Lift every line from the entries that includes the word "December".
━━━━━━━━━━━━━━━━
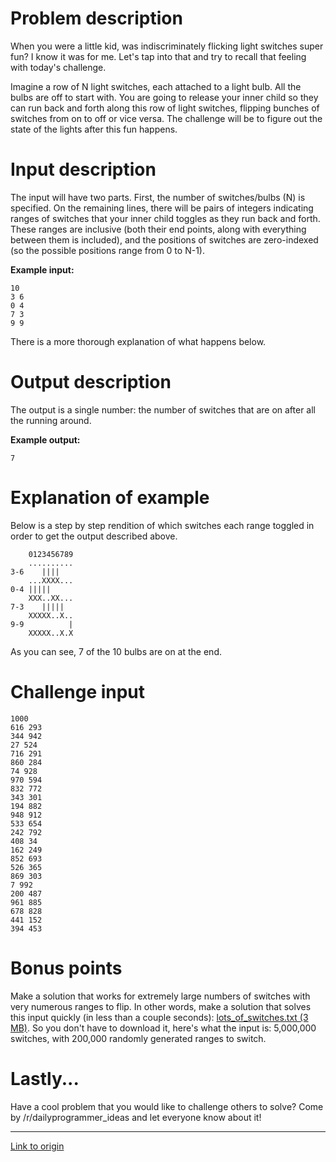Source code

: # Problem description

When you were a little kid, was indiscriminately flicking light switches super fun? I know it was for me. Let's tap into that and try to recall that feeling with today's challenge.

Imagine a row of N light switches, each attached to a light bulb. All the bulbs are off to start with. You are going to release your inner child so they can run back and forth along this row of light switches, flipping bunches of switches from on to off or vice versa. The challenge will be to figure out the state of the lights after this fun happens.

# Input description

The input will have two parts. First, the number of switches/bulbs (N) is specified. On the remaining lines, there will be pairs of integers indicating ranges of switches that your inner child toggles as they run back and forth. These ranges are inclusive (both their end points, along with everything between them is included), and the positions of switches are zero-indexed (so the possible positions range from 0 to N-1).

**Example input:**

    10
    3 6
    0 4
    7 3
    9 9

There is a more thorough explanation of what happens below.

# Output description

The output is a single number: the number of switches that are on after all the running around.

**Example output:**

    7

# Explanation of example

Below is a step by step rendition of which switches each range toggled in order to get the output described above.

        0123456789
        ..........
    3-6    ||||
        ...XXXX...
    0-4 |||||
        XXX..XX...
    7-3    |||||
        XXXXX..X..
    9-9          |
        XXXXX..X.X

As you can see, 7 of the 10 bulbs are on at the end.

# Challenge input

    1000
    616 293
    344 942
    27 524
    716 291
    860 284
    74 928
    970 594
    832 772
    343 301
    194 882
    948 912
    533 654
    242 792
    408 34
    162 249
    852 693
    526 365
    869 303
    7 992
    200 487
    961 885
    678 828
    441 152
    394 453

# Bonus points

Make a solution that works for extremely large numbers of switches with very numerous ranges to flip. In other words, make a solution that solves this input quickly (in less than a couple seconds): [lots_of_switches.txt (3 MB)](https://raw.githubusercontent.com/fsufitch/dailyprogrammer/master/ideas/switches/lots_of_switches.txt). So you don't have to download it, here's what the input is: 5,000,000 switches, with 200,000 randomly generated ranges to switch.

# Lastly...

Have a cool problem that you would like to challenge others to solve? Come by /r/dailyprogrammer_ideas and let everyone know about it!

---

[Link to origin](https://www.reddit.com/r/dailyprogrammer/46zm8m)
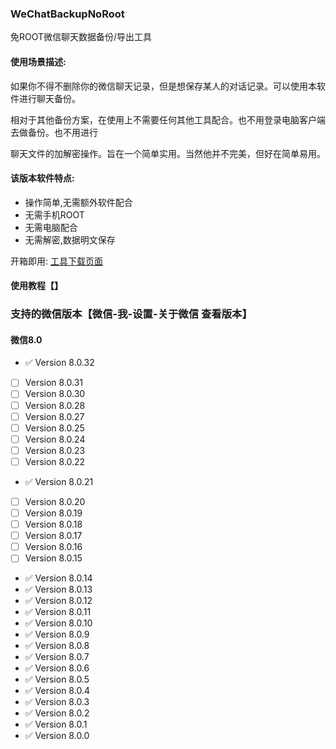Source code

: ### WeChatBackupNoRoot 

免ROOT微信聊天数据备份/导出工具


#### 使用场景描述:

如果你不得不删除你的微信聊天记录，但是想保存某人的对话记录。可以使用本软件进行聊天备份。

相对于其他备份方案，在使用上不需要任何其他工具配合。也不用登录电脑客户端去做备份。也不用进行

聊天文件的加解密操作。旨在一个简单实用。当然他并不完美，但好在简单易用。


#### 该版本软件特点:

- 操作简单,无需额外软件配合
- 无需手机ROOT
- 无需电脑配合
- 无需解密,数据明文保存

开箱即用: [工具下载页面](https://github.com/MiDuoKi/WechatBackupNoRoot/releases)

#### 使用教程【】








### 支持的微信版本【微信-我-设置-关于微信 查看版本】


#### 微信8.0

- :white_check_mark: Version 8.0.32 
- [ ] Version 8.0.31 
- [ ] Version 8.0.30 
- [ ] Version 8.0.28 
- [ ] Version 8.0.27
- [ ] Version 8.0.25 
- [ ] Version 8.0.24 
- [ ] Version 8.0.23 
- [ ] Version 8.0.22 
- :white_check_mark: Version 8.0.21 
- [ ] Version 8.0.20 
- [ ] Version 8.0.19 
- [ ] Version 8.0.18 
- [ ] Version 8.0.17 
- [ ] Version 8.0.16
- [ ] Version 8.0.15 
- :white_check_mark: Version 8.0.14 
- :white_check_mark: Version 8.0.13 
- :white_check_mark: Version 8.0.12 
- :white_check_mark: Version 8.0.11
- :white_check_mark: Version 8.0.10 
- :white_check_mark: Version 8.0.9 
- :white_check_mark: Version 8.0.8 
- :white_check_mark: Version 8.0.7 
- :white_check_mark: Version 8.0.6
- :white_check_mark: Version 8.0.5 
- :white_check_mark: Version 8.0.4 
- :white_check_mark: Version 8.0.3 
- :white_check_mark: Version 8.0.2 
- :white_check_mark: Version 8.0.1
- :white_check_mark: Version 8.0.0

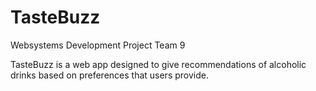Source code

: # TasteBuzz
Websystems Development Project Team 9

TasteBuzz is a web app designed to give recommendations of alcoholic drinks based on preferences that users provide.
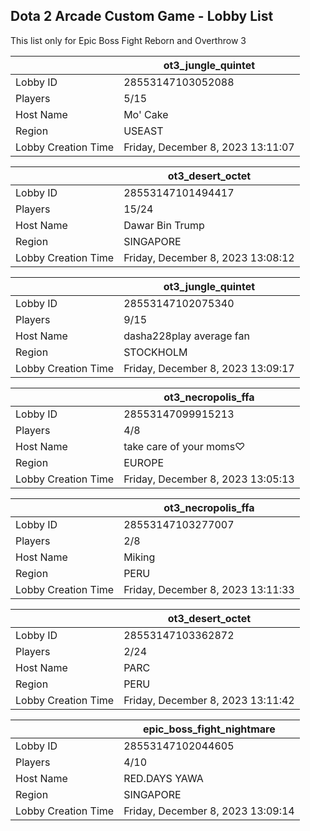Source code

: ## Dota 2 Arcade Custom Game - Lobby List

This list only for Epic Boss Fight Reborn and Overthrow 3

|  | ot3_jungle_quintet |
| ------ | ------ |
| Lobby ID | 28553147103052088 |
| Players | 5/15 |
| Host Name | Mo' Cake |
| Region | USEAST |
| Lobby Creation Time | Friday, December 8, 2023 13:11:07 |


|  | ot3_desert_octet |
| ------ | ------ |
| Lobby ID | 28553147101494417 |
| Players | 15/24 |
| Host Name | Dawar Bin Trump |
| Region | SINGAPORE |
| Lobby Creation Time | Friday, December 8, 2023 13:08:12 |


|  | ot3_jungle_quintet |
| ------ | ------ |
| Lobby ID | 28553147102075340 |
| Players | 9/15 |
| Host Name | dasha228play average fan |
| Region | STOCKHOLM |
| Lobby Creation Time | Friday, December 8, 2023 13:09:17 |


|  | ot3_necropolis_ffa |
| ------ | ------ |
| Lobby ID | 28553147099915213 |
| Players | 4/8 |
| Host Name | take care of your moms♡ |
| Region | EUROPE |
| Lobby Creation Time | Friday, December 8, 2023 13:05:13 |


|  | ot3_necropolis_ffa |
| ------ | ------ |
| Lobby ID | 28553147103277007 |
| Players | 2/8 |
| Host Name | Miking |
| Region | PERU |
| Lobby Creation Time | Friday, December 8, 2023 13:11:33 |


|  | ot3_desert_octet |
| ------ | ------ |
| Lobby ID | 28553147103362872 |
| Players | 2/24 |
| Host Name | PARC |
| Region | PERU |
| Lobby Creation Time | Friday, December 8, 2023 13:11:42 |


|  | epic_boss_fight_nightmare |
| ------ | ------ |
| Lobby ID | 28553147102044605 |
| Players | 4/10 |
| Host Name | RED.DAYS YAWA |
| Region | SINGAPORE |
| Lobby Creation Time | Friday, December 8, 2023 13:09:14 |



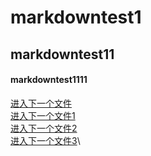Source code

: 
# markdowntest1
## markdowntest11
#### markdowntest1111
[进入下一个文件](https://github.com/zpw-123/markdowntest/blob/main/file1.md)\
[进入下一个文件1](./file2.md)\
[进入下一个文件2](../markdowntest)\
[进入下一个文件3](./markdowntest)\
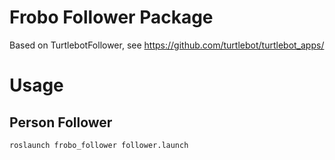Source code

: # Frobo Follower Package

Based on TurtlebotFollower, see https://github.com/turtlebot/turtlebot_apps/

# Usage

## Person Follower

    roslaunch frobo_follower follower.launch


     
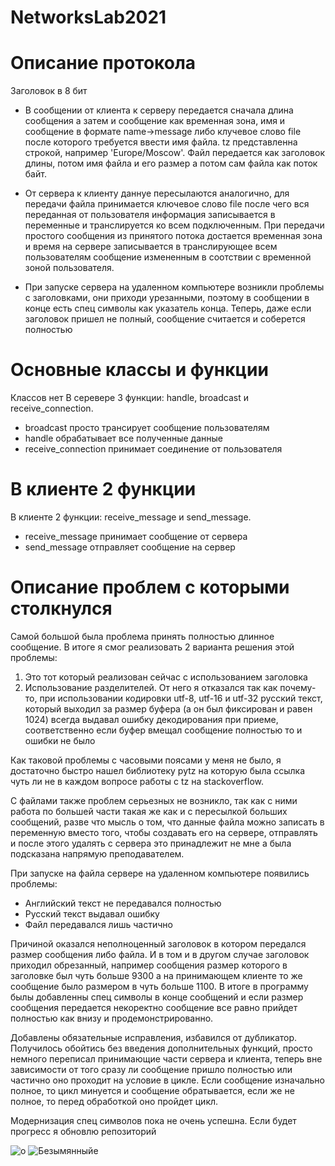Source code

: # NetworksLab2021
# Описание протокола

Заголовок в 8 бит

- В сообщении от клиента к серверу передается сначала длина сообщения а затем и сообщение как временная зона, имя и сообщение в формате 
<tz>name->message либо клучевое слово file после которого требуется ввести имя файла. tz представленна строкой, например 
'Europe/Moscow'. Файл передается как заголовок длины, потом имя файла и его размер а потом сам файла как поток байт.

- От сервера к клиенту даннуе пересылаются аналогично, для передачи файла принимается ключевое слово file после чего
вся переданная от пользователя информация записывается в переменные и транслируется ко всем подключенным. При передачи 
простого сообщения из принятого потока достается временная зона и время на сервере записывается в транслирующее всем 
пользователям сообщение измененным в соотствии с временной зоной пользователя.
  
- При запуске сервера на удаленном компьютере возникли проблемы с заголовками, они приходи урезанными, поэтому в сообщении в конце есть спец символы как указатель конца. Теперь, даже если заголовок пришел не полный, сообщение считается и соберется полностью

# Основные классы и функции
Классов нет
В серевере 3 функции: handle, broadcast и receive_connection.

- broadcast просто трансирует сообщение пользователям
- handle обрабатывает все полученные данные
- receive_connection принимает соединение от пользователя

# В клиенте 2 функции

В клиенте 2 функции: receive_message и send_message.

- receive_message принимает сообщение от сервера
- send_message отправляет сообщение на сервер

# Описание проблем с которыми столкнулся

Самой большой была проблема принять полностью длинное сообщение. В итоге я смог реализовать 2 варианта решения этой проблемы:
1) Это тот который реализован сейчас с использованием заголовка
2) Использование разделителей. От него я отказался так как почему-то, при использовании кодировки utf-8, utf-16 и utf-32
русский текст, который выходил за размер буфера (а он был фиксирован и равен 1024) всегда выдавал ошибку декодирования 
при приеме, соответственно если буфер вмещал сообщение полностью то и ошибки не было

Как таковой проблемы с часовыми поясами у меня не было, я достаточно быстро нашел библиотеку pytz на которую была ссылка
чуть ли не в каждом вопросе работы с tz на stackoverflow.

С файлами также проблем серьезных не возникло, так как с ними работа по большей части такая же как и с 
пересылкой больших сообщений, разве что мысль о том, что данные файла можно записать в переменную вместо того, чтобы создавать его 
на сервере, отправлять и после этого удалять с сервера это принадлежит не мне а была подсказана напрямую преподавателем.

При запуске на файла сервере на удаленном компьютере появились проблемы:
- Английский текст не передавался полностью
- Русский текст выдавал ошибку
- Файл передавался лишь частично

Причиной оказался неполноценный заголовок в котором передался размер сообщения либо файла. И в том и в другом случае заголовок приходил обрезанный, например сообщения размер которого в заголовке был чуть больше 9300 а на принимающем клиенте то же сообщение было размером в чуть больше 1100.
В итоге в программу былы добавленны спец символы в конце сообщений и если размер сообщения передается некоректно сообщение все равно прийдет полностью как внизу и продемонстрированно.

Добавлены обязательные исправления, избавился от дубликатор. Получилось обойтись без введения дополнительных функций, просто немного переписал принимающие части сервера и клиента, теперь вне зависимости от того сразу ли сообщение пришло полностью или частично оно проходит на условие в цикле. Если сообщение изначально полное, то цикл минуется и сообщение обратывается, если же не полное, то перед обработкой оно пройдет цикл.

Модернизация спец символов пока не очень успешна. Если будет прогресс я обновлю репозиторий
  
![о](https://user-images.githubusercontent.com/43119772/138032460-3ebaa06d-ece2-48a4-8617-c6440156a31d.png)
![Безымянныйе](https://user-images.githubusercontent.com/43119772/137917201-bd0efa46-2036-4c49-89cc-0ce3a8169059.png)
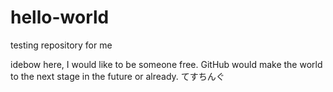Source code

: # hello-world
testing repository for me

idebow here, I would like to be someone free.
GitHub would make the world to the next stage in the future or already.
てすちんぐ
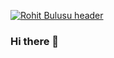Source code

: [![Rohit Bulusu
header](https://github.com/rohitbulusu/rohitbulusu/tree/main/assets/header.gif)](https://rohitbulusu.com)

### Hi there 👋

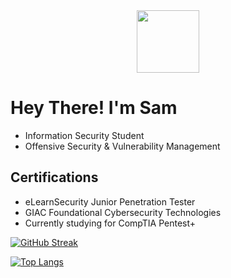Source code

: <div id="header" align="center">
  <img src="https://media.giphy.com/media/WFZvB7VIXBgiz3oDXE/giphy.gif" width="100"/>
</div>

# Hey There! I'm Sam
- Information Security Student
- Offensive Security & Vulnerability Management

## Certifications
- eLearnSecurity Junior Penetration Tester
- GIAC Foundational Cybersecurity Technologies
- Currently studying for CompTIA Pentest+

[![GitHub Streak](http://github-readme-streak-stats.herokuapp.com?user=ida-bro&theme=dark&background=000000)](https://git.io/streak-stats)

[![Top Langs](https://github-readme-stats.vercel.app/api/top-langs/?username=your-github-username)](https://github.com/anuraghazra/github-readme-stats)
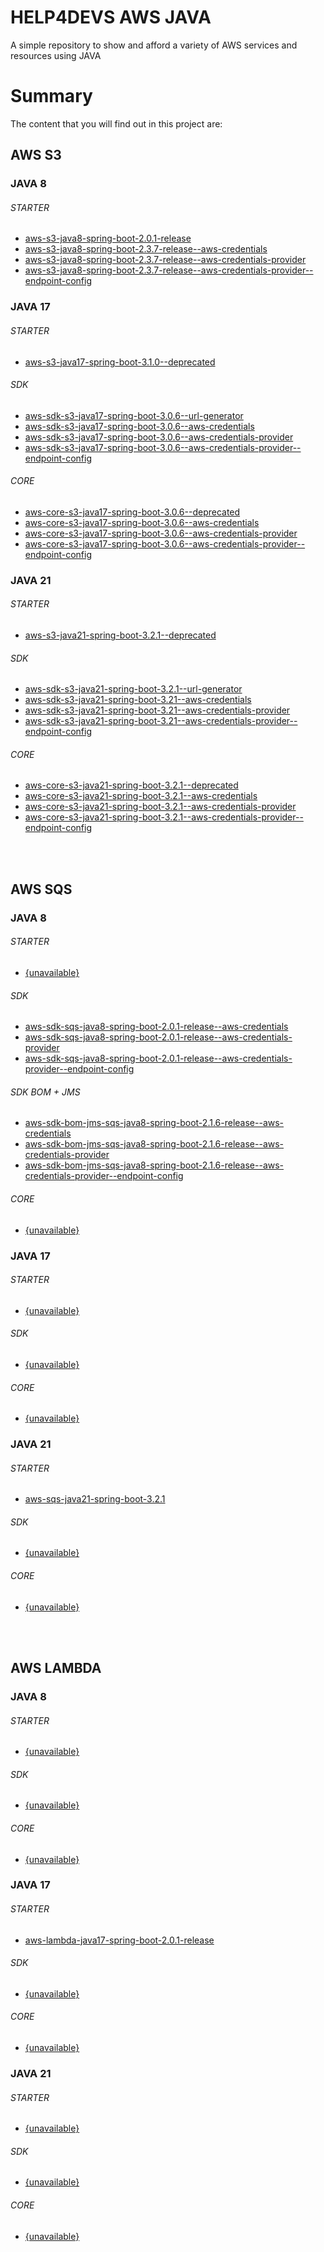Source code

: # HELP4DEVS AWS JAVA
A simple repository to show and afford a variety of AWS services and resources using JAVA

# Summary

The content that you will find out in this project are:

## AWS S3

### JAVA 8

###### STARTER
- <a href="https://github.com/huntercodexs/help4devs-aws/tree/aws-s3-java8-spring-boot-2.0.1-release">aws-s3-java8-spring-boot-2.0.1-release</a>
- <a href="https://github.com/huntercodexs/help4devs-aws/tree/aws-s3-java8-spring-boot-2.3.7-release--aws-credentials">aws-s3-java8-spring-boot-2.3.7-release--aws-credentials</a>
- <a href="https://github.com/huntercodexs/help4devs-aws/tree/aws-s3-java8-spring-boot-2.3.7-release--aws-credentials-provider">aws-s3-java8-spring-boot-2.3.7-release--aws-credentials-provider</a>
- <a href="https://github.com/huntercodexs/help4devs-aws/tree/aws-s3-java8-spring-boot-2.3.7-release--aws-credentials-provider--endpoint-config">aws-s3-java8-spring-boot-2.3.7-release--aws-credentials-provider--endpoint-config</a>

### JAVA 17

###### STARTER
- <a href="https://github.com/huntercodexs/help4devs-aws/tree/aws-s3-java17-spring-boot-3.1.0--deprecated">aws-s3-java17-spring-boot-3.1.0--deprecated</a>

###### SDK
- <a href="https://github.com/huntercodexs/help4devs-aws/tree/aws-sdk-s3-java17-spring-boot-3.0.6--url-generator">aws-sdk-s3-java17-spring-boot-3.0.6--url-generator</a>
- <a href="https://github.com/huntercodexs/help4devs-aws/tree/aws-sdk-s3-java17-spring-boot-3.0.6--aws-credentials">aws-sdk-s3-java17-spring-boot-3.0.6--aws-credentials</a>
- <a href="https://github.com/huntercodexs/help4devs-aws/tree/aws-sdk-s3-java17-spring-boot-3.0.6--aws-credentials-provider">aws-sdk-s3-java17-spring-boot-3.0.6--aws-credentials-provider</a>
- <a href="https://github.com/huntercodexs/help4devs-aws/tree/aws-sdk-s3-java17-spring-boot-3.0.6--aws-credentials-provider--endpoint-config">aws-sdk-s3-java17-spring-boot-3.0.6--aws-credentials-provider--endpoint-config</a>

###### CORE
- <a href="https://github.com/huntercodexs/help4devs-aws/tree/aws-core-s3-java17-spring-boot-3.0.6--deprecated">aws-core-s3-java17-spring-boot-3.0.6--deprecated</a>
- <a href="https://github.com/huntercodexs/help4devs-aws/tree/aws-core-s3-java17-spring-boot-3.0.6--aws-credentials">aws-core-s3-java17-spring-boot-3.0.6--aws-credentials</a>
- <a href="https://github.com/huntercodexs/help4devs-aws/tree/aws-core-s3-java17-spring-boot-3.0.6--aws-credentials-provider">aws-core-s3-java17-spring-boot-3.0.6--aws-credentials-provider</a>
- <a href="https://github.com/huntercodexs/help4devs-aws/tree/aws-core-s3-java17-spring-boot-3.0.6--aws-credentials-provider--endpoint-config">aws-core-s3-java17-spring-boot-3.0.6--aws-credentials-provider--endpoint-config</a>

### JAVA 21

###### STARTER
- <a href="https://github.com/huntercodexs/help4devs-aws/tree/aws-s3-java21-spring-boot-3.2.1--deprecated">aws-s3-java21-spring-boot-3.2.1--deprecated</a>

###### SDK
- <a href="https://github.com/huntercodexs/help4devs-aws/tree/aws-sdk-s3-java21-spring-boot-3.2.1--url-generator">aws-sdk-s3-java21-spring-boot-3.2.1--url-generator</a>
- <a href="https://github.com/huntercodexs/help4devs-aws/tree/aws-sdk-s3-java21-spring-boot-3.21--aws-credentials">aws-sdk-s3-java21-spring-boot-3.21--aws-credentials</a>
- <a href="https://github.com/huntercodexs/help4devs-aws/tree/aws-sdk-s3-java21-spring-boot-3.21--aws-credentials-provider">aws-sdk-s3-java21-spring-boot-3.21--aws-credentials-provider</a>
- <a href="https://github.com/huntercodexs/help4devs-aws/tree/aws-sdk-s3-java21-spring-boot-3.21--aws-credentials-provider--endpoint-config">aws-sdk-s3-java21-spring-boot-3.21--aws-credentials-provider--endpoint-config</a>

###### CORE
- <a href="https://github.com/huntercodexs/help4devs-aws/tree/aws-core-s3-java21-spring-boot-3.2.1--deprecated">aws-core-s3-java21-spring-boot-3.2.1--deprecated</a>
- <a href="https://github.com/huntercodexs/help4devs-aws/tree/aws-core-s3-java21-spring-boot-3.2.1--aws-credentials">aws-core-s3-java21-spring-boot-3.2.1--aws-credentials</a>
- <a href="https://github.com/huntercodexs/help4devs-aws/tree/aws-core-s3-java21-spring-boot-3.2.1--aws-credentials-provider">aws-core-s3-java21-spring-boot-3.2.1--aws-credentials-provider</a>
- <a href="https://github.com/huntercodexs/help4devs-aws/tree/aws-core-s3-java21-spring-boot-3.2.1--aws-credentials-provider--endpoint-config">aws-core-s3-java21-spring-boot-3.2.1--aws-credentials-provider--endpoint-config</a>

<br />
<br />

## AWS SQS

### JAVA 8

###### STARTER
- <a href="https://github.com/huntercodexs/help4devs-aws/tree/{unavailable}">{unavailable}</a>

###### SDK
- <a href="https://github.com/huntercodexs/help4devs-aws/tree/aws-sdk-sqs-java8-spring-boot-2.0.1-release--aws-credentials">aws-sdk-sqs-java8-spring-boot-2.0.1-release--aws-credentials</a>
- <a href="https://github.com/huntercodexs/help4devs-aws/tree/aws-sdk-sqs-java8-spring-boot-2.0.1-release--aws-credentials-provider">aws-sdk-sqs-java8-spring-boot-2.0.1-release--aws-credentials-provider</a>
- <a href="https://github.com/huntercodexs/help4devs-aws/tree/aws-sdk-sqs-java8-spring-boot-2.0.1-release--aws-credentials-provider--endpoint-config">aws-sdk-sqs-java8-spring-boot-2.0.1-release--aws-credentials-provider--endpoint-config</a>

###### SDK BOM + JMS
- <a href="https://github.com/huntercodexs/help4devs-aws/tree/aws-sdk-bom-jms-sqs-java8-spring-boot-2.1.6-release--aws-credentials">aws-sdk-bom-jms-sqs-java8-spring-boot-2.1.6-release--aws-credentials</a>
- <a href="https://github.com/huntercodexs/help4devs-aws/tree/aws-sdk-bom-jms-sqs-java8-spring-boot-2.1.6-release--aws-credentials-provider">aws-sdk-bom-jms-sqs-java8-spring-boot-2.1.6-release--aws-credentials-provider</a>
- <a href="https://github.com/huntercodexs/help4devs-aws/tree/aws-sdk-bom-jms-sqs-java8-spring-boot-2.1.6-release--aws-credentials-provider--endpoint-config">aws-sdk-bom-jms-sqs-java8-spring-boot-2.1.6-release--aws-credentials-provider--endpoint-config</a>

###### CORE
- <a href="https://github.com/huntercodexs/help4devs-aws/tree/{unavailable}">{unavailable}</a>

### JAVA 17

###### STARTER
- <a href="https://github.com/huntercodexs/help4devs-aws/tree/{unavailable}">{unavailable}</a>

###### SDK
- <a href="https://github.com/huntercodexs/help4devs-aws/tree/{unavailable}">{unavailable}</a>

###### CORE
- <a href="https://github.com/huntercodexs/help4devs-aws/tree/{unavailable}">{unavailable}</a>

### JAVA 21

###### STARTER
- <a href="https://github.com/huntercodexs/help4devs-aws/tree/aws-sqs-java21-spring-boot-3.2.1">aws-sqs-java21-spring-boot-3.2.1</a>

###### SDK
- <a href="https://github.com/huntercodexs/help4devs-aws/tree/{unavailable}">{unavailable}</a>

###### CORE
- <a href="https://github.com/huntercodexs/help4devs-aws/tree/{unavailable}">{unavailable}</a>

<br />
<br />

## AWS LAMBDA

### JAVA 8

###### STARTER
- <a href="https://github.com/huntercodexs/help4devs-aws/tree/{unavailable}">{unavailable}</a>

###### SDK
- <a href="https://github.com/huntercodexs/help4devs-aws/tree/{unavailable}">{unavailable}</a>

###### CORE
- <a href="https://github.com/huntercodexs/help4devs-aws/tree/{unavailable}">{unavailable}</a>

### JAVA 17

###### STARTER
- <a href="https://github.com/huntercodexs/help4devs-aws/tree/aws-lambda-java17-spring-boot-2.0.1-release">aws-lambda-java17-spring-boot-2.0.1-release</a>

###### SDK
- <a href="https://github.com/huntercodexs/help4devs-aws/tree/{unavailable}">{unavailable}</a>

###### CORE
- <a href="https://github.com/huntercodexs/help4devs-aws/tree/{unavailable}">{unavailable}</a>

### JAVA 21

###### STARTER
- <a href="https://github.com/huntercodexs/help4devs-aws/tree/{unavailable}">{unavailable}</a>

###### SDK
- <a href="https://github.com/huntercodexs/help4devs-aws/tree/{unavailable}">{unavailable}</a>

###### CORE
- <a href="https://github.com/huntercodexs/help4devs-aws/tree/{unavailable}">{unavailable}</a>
━━━━━━━━━━━━━━━━
== Exercise output ==
| Lobby Creation Time | Friday, December 8, 2023 13:11:07 |
| Lobby Creation Time | Friday, December 8, 2023 13:08:12 |
| Lobby Creation Time | Friday, December 8, 2023 13:09:17 |
| Lobby Creation Time | Friday, December 8, 2023 13:05:13 |
| Lobby Creation Time | Friday, December 8, 2023 13:11:33 |
| Lobby Creation Time | Friday, December 8, 2023 13:11:42 |
| Lobby Creation Time | Friday, December 8, 2023 13:09:14 |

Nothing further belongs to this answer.